La semana pasada estuve trabajando con el Comité de Dirección de una empresa familiar. Además de los problemas de gestión típicos de cualquier compañía, en esta se sumaban viejas rencillas entre hermanos y primos que habían ido acumulándose a lo largo de los años y que habían enfangado las relaciones hasta el extremo.
Hablando con uno de ellos le conté que cuando tú te enfadas con otra persona cortas una cuerda que te une a ella. Hasta que no perdones la cuerda permanecerá rota y por tanto estaréis totalmente separados. El día que, arrepentido, pidas perdón, los dos extremos de la cuerda se vuelven a unir y se atan con un nudo que te vuelve a mantener unido a la otra persona.
Pero lo importante es que cuando haces un nudo, la cuerda original queda más corta. Y por tanto te acerca más a la otra persona.

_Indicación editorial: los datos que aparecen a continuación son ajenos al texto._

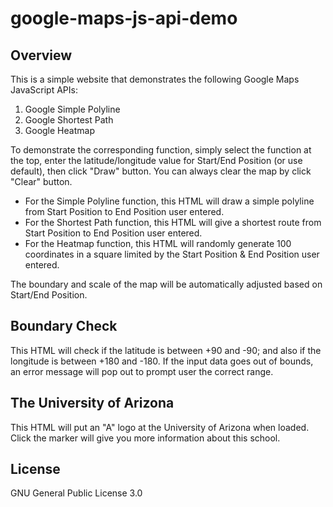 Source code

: # google-maps-js-api-demo

## Overview

This is a simple website that demonstrates the following Google Maps JavaScript APIs:

1. Google Simple Polyline
2. Google Shortest Path
3. Google Heatmap

To demonstrate the corresponding function, simply select the function at the top, enter the latitude/longitude value for Start/End Position (or use default), then click "Draw" button. You can always clear the map by click "Clear" button.

* For the Simple Polyline function, this HTML will draw a simple polyline from Start Position to End Position user entered.
* For the Shortest Path function, this HTML will give a shortest route from Start Position to End Position user entered.
* For the Heatmap function, this HTML will randomly generate 100 coordinates in a square limited by the Start Position & End Position user entered.

The boundary and scale of the map will be automatically adjusted based on Start/End Position.

## Boundary Check

This HTML will check if the latitude is between +90 and -90; and also if the longitude is between +180 and -180. If the input data goes out of bounds, an error message will pop out to prompt user the correct range. 

## The University of Arizona

This HTML will put an "A" logo at the University of Arizona when loaded. Click the marker will give you more information about this school.

## License

GNU General Public License 3.0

El problema en nuestras relaciones con los demás no está tanto en meter la pata, porque seguro que esto ocurre, a veces incluso por descuido, sino en ser capaces de tener la humildad de pedir perdón y recomenzar.
Aunque sólo el perdón verdadero, aquel que implica un darse cuenta del daño realizado, un verbalizarlo ante el ofendido, un poner los medios para no volver a caer en esa ofensa y un reparar el daño de alguna manera, produce ese efecto.
¿Por qué no revisas esta semana cuántas cuerdas tienes rotas por ahí y empiezas a atar nudos?